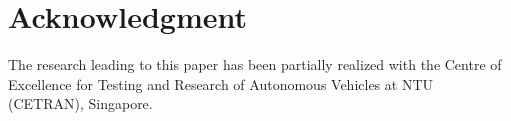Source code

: \section*{Acknowledgment}

The research leading to this paper has been partially realized with the Centre of Excellence for Testing and Research of Autonomous Vehicles at NTU (CETRAN), Singapore. 
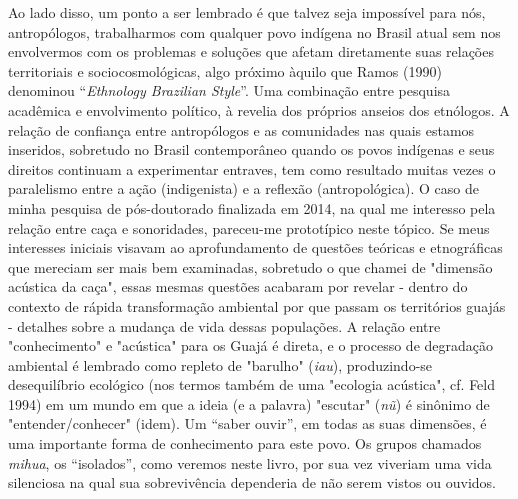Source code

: Ao lado disso, um ponto a ser lembrado é que talvez seja impossível para
nós, antropólogos, trabalharmos com qualquer povo indígena no Brasil
atual sem nos envolvermos com os problemas e soluções que afetam
diretamente suas relações territoriais e sociocosmológicas, algo próximo
àquilo que Ramos (1990) denominou ``\emph{Ethnology Brazilian Style}''.
Uma combinação entre pesquisa acadêmica e envolvimento político, à
revelia dos próprios anseios dos etnólogos. A relação de confiança entre
antropólogos e as comunidades nas quais estamos inseridos, sobretudo no
Brasil contemporâneo quando os povos indígenas e seus direitos continuam
a experimentar entraves, tem como resultado muitas vezes o paralelismo
entre a ação (indigenista) e a reflexão (antropológica). O caso de minha
pesquisa de pós-doutorado finalizada em 2014, na qual me interesso pela
relação entre caça e sonoridades, pareceu-me prototípico neste tópico.
Se meus interesses iniciais visavam ao aprofundamento de questões
teóricas e etnográficas que mereciam ser mais bem examinadas, sobretudo
o que chamei de "dimensão acústica da caça", essas mesmas questões
acabaram por revelar - dentro do contexto de rápida transformação
ambiental por que passam os territórios guajás - detalhes sobre a
mudança de vida dessas populações. A relação entre "conhecimento" e
"acústica" para os Guajá é direta, e o processo de degradação ambiental
é lembrado como repleto de "barulho" (\emph{iau}), produzindo-se
desequilíbrio ecológico (nos termos também de uma "ecologia acústica",
cf. Feld 1994) em um mundo em que a ideia (e a palavra) "escutar"
(\emph{nũ}) é sinônimo de "entender/conhecer" (idem). Um ``saber
ouvir'', em todas as suas dimensões, é uma importante forma de
conhecimento para este povo. Os grupos chamados \emph{mihua}, os
``isolados'', como veremos neste livro, por sua vez viveriam uma vida
silenciosa na qual sua sobrevivência dependeria de não serem vistos ou
ouvidos.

→ **EXERCISE OBJECTIVE**:
All entries above are to be set down word for word, and the pictures are to be left out.

→ **ANSWER FOR THE TASK**:
Source code

: \section*{Acknowledgment}

The research leading to this paper has been partially realized with the Centre of Excellence for Testing and Research of Autonomous Vehicles at NTU (CETRAN), Singapore. 
Source code

: Ao lado disso, um ponto a ser lembrado é que talvez seja impossível para
nós, antropólogos, trabalharmos com qualquer povo indígena no Brasil
atual sem nos envolvermos com os problemas e soluções que afetam
diretamente suas relações territoriais e sociocosmológicas, algo próximo
àquilo que Ramos (1990) denominou ``\emph{Ethnology Brazilian Style}''.
Uma combinação entre pesquisa acadêmica e envolvimento político, à
revelia dos próprios anseios dos etnólogos. A relação de confiança entre
antropólogos e as comunidades nas quais estamos inseridos, sobretudo no
Brasil contemporâneo quando os povos indígenas e seus direitos continuam
a experimentar entraves, tem como resultado muitas vezes o paralelismo
entre a ação (indigenista) e a reflexão (antropológica). O caso de minha
pesquisa de pós-doutorado finalizada em 2014, na qual me interesso pela
relação entre caça e sonoridades, pareceu-me prototípico neste tópico.
Se meus interesses iniciais visavam ao aprofundamento de questões
teóricas e etnográficas que mereciam ser mais bem examinadas, sobretudo
o que chamei de "dimensão acústica da caça", essas mesmas questões
acabaram por revelar - dentro do contexto de rápida transformação
ambiental por que passam os territórios guajás - detalhes sobre a
mudança de vida dessas populações. A relação entre "conhecimento" e
"acústica" para os Guajá é direta, e o processo de degradação ambiental
é lembrado como repleto de "barulho" (\emph{iau}), produzindo-se
desequilíbrio ecológico (nos termos também de uma "ecologia acústica",
cf. Feld 1994) em um mundo em que a ideia (e a palavra) "escutar"
(\emph{nũ}) é sinônimo de "entender/conhecer" (idem). Um ``saber
ouvir'', em todas as suas dimensões, é uma importante forma de
conhecimento para este povo. Os grupos chamados \emph{mihua}, os
``isolados'', como veremos neste livro, por sua vez viveriam uma vida
silenciosa na qual sua sobrevivência dependeria de não serem vistos ou
ouvidos.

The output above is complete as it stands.